Ela ressalta ainda que os direitos dos povos indígenas previstos na Constituição não são apenas aqueles dos artigos 231 e 232, que tratam especificamente dos povos originários brasileiros. “Se o registro de nascimento nos faz ser cidadãos [brasileiros], então também nós temos direitos sociais, civis, políticos, econômicos. Além de marcos internacionais, o Estado brasileiro precisa nos reconhecer também nesse lugar”, diz.

E afirma que a efetivação desses direitos em territórios indígenas precisa levar em consideração as cosmovisões e modos de vida específicos. A gente quer educação, mas não tem que ser essa educação robotizada, alienada. A gente quer uma educação que traga a nossa história. As nossas histórias de luta”, exemplifica. 

Embora a presença de direitos específicos dos povos originários na Constituição de 1988 seja uma importante vitória dos povos indígenas, Chico Apurinã ressalta que a luta desses povos por um país mais justo e em que haja respeito a todos não começa em 88. “ A luta não começa em 88, ela vem a partir de uma luta histórica, uma luta que permanece hoje. Acho que é isso que dá fortaleza, de a gente olhar pros nossos antepassados e olhar para o momento atual e planejar no futuro, acho que esse é um processo fundamental. A gente não esquece da luta dos antigos”, ressalta.

Nessa luta que segue sendo construída pelos povos originários pelo direito de existir à sua maneira, tanto Chico Apurinã quanto Cristiane Pankararu destacam o importante papel do acesso à educação formal. “Passamos a entender, em um certo período, que a educação era fundamental pra esse caminho. A educação foi fundamental nesse processo de encarar uma discussão com mais clareza, com mais propriedade na defesa dos direitos”, conta Chico.

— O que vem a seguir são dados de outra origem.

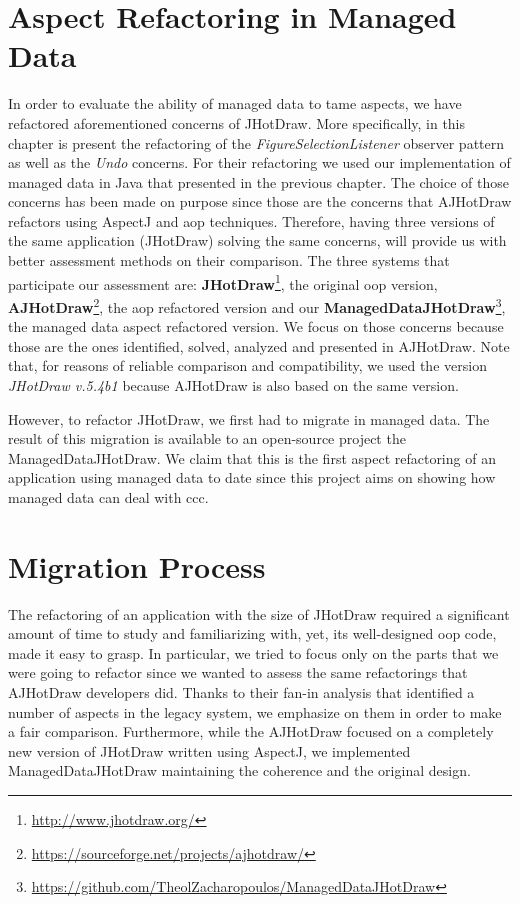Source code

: \section{Aspect Refactoring in Managed Data}
In order to evaluate the ability of managed data to tame aspects, we have refactored aforementioned concerns of JHotDraw.
More specifically, in this chapter is present the refactoring of the \textit{FigureSelectionListener} observer pattern as well as the \textit{Undo} concerns.
For their refactoring we used our implementation of managed data in Java that presented in the previous chapter.
The choice of those concerns has been made on purpose since those are the concerns that AJHotDraw refactors using AspectJ and \ac{aop} techniques.
Therefore, having three versions of the same application (JHotDraw) solving the same concerns, will provide us with better assessment methods on their comparison.
The three systems that participate our assessment are: \textbf{JHotDraw}\footnote{\url{http://www.jhotdraw.org/}}, the original \ac{oop} version, \textbf{AJHotDraw}\footnote{\url{https://sourceforge.net/projects/ajhotdraw/}}, the \ac{aop} refactored version and our \textbf{ManagedDataJHotDraw}\footnote{\url{https://github.com/TheolZacharopoulos/ManagedDataJHotDraw}}, the managed data aspect refactored version.
We focus on those concerns because those are the ones identified, solved, analyzed and presented in AJHotDraw.
Note that, for reasons of reliable comparison and compatibility, we used the version \textit{JHotDraw v.5.4b1} because AJHotDraw is also based on the same version.

However, to refactor JHotDraw, we first had to migrate in managed data.
The result of this migration is available to an open-source project the ManagedDataJHotDraw.
We claim that this is the first aspect refactoring of an application using managed data to date since this project aims on showing how managed data can deal with \ac{ccc}.

\section{Migration Process}
The refactoring of an application with the size of JHotDraw required a significant amount of time to study and familiarizing with, yet, its well-designed \ac{oop} code, made it easy to grasp.
In particular, we tried to focus only on the parts that we were going to refactor since we wanted to assess the same refactorings that AJHotDraw developers \cite{marinajhotdraw} did.
Thanks to their fan-in analysis \cite{marin2004identifying} that identified a number of aspects in the legacy system, we emphasize on them in order to make a fair comparison.
Furthermore, while the AJHotDraw focused on a completely new version of JHotDraw written using AspectJ, we implemented ManagedDataJHotDraw maintaining the coherence and the original design.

Cristiane Pankararu finaliza lembrando que, nesse processo democrático e civilizatório, os povos indígenas, a despeito do preconceito sofrido, sempre demonstra em seu fazer a defesa e a valorização da vida. “Nesse processo democrático, civilizatório, a gente mostra que a selvageria não é nossa, a brutalidade não é nossa. A gente tá falando da vida, da valorização da vida, de qualquer espécie, inclusive, dessas pessoas que incitam a morte, a violência como um todo. É luta! Avançaremos!”.